Największą przemianę przeszła Cecylia, która otrząsnęła się z żałoby po mężu i z powodzeniem zarządzała majątkiem. Podejmowała ważne decyzje, trzymała wszystko na wodzy. Stała się silną osobowością i oparciem dla innych członków rodziny. Pokochała życie wiejskie.
Dużo się działo w życiu Trzosów. Początkowo ich status majątkowy bardzo się podniósł. Wybudowali murowany dom i rodzina przejmowała coraz więcej wielkopańskich zwyczajów. Najstarszy syn uciekł z domu by walczyć w powstaniu. Powstanie siłą rzeczy upadło, a uczestników spotkały dotkliwe kary. Za udział syna w powstaniu Trzosom skasowano dużą część majątku, dlatego musieli radykalnie zmienić swoje życie, wprowadzając znaczące ograniczenia. Najstarszy syn od najmłodszych lat był krnąbrnym dzieckiem. Wiecznie były z nim problemy. Podejmował samodzielnie decyzje, które nie wychodziły na dobre jego rodzinie. Po upadku powstania przystał do bandy napadającej na ludzi. Motywacją do uprawiania bandyckiego procederu dla większości jej członków była nędza i głód, a dla innych obawa przed aresztowaniem.
Klątwa rzucona kiedyś na Bernadetę zbiera swoje żniwo.

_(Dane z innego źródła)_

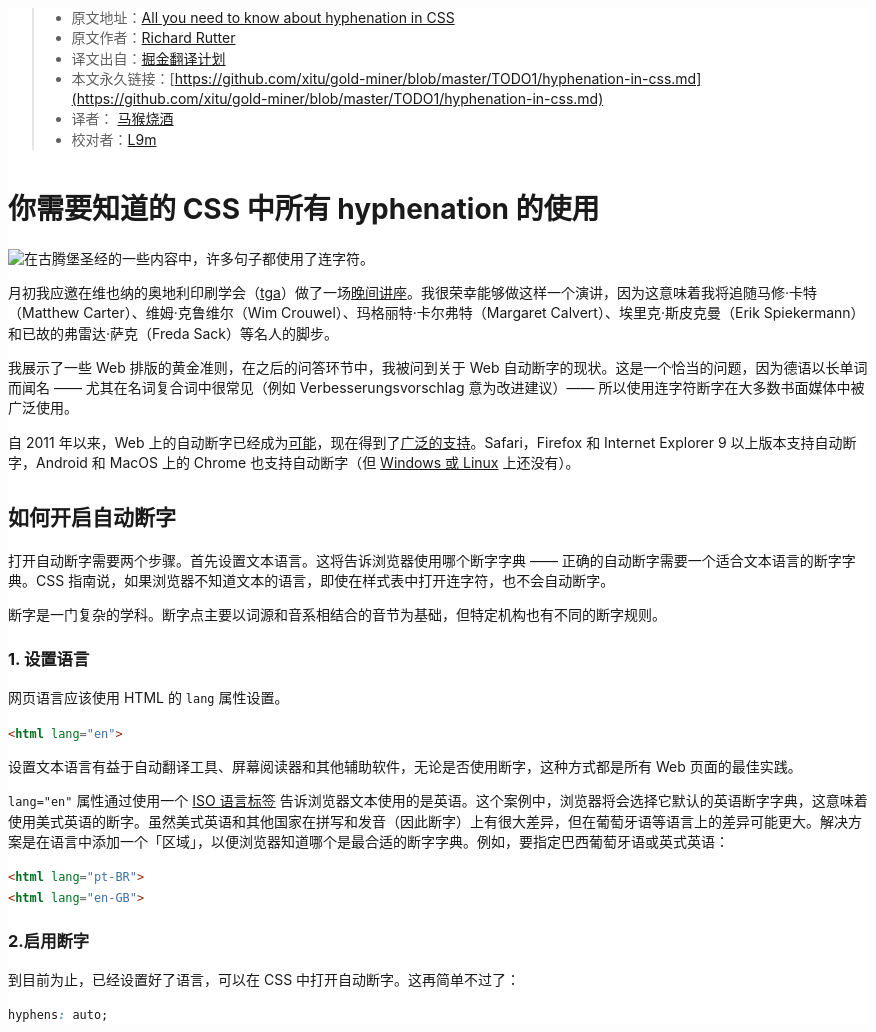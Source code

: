 > * 原文地址：[All you need to know about hyphenation in CSS](https://clagnut.com/blog/2395)
> * 原文作者：[Richard Rutter](https://clagnut.com/)
> * 译文出自：[掘金翻译计划](https://github.com/xitu/gold-miner)
> * 本文永久链接：[https://github.com/xitu/gold-miner/blob/master/TODO1/hyphenation-in-css.md](https://github.com/xitu/gold-miner/blob/master/TODO1/hyphenation-in-css.md)
> * 译者： [马猴烧酒](https://github.com/Augustwuli)
> * 校对者：[L9m](https://github.com/L9m)

# 你需要知道的 CSS 中所有 hyphenation 的使用

![在古腾堡圣经的一些内容中，许多句子都使用了连字符。](https://clagnut.com/images/1-handj-bible-hyphens.jpg)

月初我应邀在维也纳的奥地利印刷学会（[tga](http://typographischegesellschaft.at/)）做了一场[晚间讲座](http://typographischegesellschaft.at/k_vortrag_workshop/v_rutter.html)。我很荣幸能够做这样一个演讲，因为这意味着我将追随马修·卡特（Matthew Carter）、维姆·克鲁维尔（Wim Crouwel）、玛格丽特·卡尔弗特（Margaret Calvert）、埃里克·斯皮克曼（Erik Spiekermann）和已故的弗雷达·萨克（Freda Sack）等名人的脚步。

我展示了一些 Web 排版的黄金准则，在之后的问答环节中，我被问到关于 Web 自动断字的现状。这是一个恰当的问题，因为德语以长单词而闻名 —— 尤其在名词复合词中很常见（例如 Verbesserungsvorschlag 意为改进建议）—— 所以使用连字符断字在大多数书面媒体中被广泛使用。

自 2011 年以来，Web 上的自动断字已经成为[可能](https://clagnut.com/blog/2394)，现在得到了[广泛的支持](https://caniuse.com/#feat=css-hyphens)。Safari，Firefox 和 Internet Explorer 9 以上版本支持自动断字，Android 和 MacOS 上的 Chrome 也支持自动断字（但 [Windows 或 Linux](https://bugs.chromium.org/p/chromium/issues/detail?id=652964) 上还没有）。

## 如何开启自动断字

打开自动断字需要两个步骤。首先设置文本语言。这将告诉浏览器使用哪个断字字典 —— 正确的自动断字需要一个适合文本语言的断字字典。CSS 指南说，如果浏览器不知道文本的语言，即使在样式表中打开连字符，也不会自动断字。

断字是一门复杂的学科。断字点主要以词源和音系相结合的音节为基础，但特定机构也有不同的断字规则。

### 1\. 设置语言

网页语言应该使用 HTML 的 `lang` 属性设置。

```html
<html lang="en">
```

设置文本语言有益于自动翻译工具、屏幕阅读器和其他辅助软件，无论是否使用断字，这种方式都是所有 Web 页面的最佳实践。

`lang="en"` 属性通过使用一个 [ISO 语言标签](https://www.w3.org/International/articles/language-tags/) 告诉浏览器文本使用的是英语。这个案例中，浏览器将会选择它默认的英语断字字典，这意味着使用美式英语的断字。虽然美式英语和其他国家在拼写和发音（因此断字）上有很大差异，但在葡萄牙语等语言上的差异可能更大。解决方案是在语言中添加一个「区域」，以便浏览器知道哪个是最合适的断字字典。例如，要指定巴西葡萄牙语或英式英语：

```html
<html lang="pt-BR">
<html lang="en-GB">
```

### 2\.启用断字

到目前为止，已经设置好了语言，可以在 CSS 中打开自动断字。这再简单不过了：

```css
hyphens: auto;
```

Umierają kolejni członkowie rodziny. Trzosowie byli wspaniałym małżeństwem. Wspierali się wzajemnie. Pomagali innym. Ze spokojem znosili przeciwności losu. Mimo że wychowywali swoje dzieci jak należy, to dostarczyli swoim rodzicom zmartwień swoimi wyborami.
Kobiety nie były doceniane w tych czasach, a szkoda gdyż niejedna z nich miała światłe i wyważone poglądy. Tutaj kobiety były silne, trzymały rodzinę w bliskości, rozwiązywały problemy. Łagodziły kłótnie i niesnaski.
Książka trzyma w napięciu do samego końca. Nieoczekiwane wydarzenia, zwroty akcji, tajemnice, które nie mogą ujrzeć światła dziennego. Miłość od pierwszego wejrzenia, miłość długo oczekiwana, zemsta, morderstwa.
Świetnie wykreowani bohaterowie. Ze starannością została oddana atmosfera tamtych czasów. Codzienne życie, troski i zmartwienia rożnych warstw społecznych. Zmiany światopoglądowe kolejnych pokoleń. Autorka nie oszczędzała swoich bohaterów. Oprócz postaci fikcyjnych występują autentyczne, żyjące w tamtych czasach.